Secondo questa pronuncia, «in tema di valenza del fascicolo informatizzato contenuto nel sistema TIAP, qualora le condizioni formali relative alle comunicazioni ai sensi dell'art. 64, commi 3 e 4, disp. att. cod. proc. pen. ovvero alla esatta osservanza delle indicazioni contenute nei Protocolli d'Intesa tra gli uffici giudiziari e gli ordini degli avvocati interessati non ricorrano - come nel caso di specie, in cui manca la prevista attestazione formale di corrispondenza tra il contenuto del fascicolo procedimentale cartaceo e quello del fascicolo informatizzato inserito nel sistema TIAP, indispensabile ad attestare la conformità del secondo al primo - le parti non possono che far fede sul fascicolo processuale cartaceo e di quello devono tenere conto per le loro richieste» (Cass., Sez. 5, n. 27315 del 7/03/2019).

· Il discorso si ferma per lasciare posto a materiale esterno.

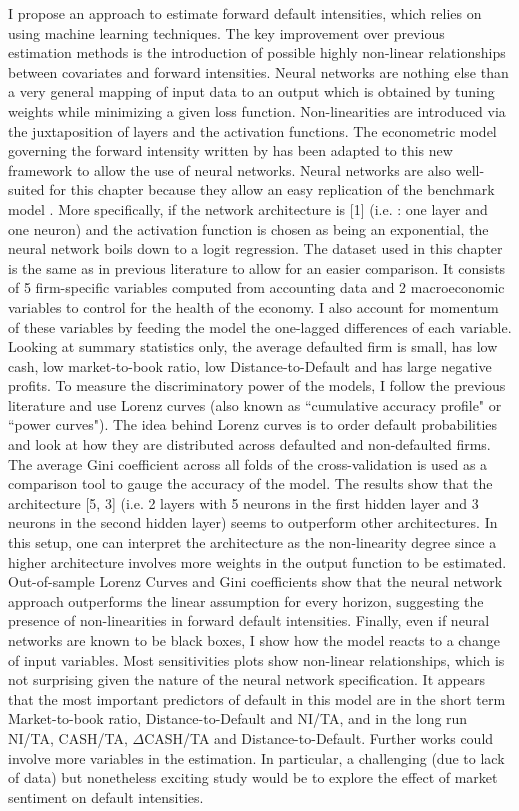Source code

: I propose an approach to estimate forward default intensities, which relies on using machine learning techniques. The key improvement over previous estimation methods is the introduction of possible highly non-linear relationships between covariates and forward intensities. Neural networks are nothing else than a very general mapping of input data to an output which is obtained by tuning weights while minimizing a given loss function. Non-linearities are introduced via the juxtaposition of layers and the activation functions. The econometric model governing the forward intensity written by \citet{Duan2012} has been adapted to this new framework to allow the use of neural networks. Neural networks are also well-suited for this chapter because they allow an easy replication of the benchmark model \citet{Duan2012}. More specifically, if the network architecture is [1] (i.e. : one layer and one neuron) and the activation function is chosen as being an exponential, the neural network boils down to a logit regression. The dataset used in this chapter is the same as in previous literature to allow for an easier comparison. It consists of 5 firm-specific variables computed from accounting data and 2 macroeconomic variables to control for the health of the economy. I also account for momentum of these variables by feeding the model the one-lagged differences of each variable. Looking at summary statistics only, the average defaulted firm is small, has low cash, low market-to-book ratio, low Distance-to-Default and has large negative profits. To measure the discriminatory power of the models, I follow the previous literature and use Lorenz curves (also known as ``cumulative accuracy profile" or ``power curves"). The idea behind Lorenz curves is to order default probabilities and look at how they are distributed across defaulted and non-defaulted firms. The average Gini coefficient across all folds of the cross-validation is used as a comparison tool to gauge the accuracy of the model. The results show that the architecture [5, 3] (i.e. 2 layers with 5 neurons in the first hidden layer and 3 neurons in the second hidden layer) seems to outperform other architectures. In this setup, one can interpret the architecture as the non-linearity degree since a higher architecture involves more weights in the output function to be estimated. Out-of-sample Lorenz Curves and Gini coefficients show that the neural network approach outperforms the linear assumption for every horizon, suggesting the presence of non-linearities in forward default intensities. Finally, even if neural networks are known to be black boxes, I show how the model reacts to a change of input variables. Most sensitivities plots show non-linear relationships, which is not surprising given the nature of the neural network specification. It appears that the most important predictors of default in this model are in the short term Market-to-book ratio, Distance-to-Default and NI/TA, and in the long run NI/TA, CASH/TA, $\Delta$CASH/TA and Distance-to-Default. Further works could involve more variables in the estimation. In particular, a challenging (due to lack of data) but nonetheless exciting study would be to explore the effect of market sentiment on default intensities.



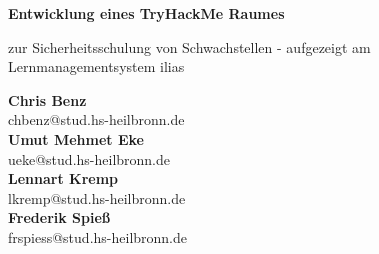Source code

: \documentclass[10pt, a4paper,onecolumn ,titlepage]{article}
\begin{document}
    \begin{titlepage}
        \begin{center}

            \vspace*{1cm}

            {\large \textbf{Entwicklung eines TryHackMe Raumes}}

            \vspace{0.5cm}
            zur Sicherheitsschulung von Schwachstellen - aufgezeigt am Lernmanagementsystem \ac{ilias}

            \vspace{1.5cm}

            \textbf{Chris Benz} \\
            \small{chbenz@stud.hs-heilbronn.de}
            \\
            \vspace{0.2cm}
            \textbf{Umut Mehmet Eke}\\
            \small{ueke@stud.hs-heilbronn.de}
            \\
            \vspace{0.2cm}
            \textbf{Lennart Kremp} \\
            \small{lkremp@stud.hs-heilbronn.de}
            \\
            \vspace{0.2cm}
            \textbf{Frederik Spieß}\\
            \small{frspiess@stud.hs-heilbronn.de}


            \vfill


\end{center}
\end{titlepage}
\end{document}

Nella stessa decisione, tuttavia, «la prevista attestazione formale di corrispondenza tra il contenuto del fascicolo procedimentale cartaceo e quello del fascicolo informatizzato inserito nel sistema TIAP» è ritenuta “presunta” nella sottoscrizione apposta sul frontespizio del fascicolo cartaceo dal cancelliere assegnato a tale incarico, il quale firma la specifica dizione "TIAP" con cui si attesta la corrispondenza – a questo punto, implicitamente – attesta la conformità agli atti originali delle copie digitali e, come si è visto, si riconosce nell'art. 64, commi 3 e 4, disp. att. cod. proc. pen. e nelle indicazioni contenute nei Protocolli d'intesa tra gli uffici giudiziari e gli ordini degli avvocati interessati la fonte del sistema che è stato posto in essere.